Newly hatched larvae (L1D1) were treated with seven different diets at a constant temperature of 25°C: a standard artificial diet (‘AD’), three adzuki bean diets at different nutritional amounts, and three cowpea diets at different nutritional amounts (S1 Table). (A) Diet effect on larval growth. Developmental rate was calculated by inverse of time period (days) from L1D1 to L5D1 (the first day of fifth instar). Pupal weight was measured within 8 h after pupation. Each diet treatment used 30 larvae. (B) Changes in expression levels of four IIS component genes (InR, Akt, FOXO, and TOR). These four genes’ expression levels in L5D1 of larvae reared with different diets from L1 were quantified.
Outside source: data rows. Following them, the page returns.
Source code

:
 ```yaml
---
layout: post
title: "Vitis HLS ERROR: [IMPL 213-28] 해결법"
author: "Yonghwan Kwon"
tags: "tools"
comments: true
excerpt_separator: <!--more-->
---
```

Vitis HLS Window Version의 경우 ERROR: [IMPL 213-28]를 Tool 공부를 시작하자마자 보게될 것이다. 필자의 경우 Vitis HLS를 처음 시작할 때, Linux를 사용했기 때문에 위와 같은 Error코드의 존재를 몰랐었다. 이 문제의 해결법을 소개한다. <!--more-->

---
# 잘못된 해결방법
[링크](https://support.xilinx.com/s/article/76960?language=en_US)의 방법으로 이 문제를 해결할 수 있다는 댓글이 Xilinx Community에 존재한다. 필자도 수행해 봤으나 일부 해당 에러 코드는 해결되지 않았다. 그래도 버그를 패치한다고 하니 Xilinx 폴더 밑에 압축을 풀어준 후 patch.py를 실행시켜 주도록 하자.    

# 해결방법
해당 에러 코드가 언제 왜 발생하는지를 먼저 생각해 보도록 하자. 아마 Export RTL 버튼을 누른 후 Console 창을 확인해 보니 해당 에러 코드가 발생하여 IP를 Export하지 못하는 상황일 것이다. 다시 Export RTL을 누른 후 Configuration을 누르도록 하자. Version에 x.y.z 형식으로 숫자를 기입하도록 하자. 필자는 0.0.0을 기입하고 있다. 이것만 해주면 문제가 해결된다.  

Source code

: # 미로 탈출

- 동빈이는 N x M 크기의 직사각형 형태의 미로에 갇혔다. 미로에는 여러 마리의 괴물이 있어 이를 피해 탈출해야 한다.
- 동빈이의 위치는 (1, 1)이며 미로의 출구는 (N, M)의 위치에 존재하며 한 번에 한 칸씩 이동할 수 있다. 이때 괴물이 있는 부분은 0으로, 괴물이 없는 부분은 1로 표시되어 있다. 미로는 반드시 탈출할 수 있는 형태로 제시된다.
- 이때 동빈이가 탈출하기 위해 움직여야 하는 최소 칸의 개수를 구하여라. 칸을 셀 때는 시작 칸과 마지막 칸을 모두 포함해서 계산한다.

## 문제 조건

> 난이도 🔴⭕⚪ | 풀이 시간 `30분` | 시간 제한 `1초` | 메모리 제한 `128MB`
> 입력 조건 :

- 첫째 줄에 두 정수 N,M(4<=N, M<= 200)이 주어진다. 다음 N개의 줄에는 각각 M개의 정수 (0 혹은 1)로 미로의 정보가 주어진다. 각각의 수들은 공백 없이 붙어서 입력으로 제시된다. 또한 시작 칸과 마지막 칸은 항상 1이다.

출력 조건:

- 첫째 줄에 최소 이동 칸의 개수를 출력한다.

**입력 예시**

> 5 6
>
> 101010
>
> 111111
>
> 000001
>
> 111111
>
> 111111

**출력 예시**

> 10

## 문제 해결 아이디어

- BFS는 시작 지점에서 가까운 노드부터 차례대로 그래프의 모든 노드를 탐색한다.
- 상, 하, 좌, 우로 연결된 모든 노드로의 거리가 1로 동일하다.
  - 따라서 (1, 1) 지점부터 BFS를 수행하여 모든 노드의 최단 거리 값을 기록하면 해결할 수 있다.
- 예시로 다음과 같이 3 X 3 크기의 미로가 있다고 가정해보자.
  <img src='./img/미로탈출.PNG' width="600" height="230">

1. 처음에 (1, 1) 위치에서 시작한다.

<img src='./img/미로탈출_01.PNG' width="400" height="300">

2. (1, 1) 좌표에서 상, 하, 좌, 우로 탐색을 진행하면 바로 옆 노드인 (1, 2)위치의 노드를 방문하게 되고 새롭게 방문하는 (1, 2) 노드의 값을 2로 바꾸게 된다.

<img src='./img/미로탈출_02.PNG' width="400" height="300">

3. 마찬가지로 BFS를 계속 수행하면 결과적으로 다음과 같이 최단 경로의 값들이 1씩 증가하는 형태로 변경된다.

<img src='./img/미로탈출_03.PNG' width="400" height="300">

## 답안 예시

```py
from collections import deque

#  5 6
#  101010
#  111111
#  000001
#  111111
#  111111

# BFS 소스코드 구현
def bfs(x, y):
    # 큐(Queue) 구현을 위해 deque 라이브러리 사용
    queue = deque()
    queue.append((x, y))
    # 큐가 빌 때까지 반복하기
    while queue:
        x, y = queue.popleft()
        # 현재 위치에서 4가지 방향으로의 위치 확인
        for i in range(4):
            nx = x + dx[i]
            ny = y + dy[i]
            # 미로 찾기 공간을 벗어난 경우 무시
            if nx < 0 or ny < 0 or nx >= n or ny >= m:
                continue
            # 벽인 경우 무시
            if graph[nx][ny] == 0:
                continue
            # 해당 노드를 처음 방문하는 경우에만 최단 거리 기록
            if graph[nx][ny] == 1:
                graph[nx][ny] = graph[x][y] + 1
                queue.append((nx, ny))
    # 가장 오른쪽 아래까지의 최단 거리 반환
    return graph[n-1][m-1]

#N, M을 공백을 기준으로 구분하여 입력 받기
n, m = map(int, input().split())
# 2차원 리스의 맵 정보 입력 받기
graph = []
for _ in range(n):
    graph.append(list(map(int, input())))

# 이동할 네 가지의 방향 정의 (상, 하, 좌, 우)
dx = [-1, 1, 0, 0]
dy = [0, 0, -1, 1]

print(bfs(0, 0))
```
Each treatment used nine randomly selected larvae. mRNA levels were relatively quantified and compared to mRNA level of L5D1 reared with AD diet. Actin was used as reference gene in RT-qPCR to normalize target gene’s expression level. Different letters above standard deviation bars indicate significant difference among means at Type I error = 0.05 (LSD test). (C) Regression between gene expression levels and developmental rates. Dot lines indicate regression lines. Resulting regression equations are shown in Table 1.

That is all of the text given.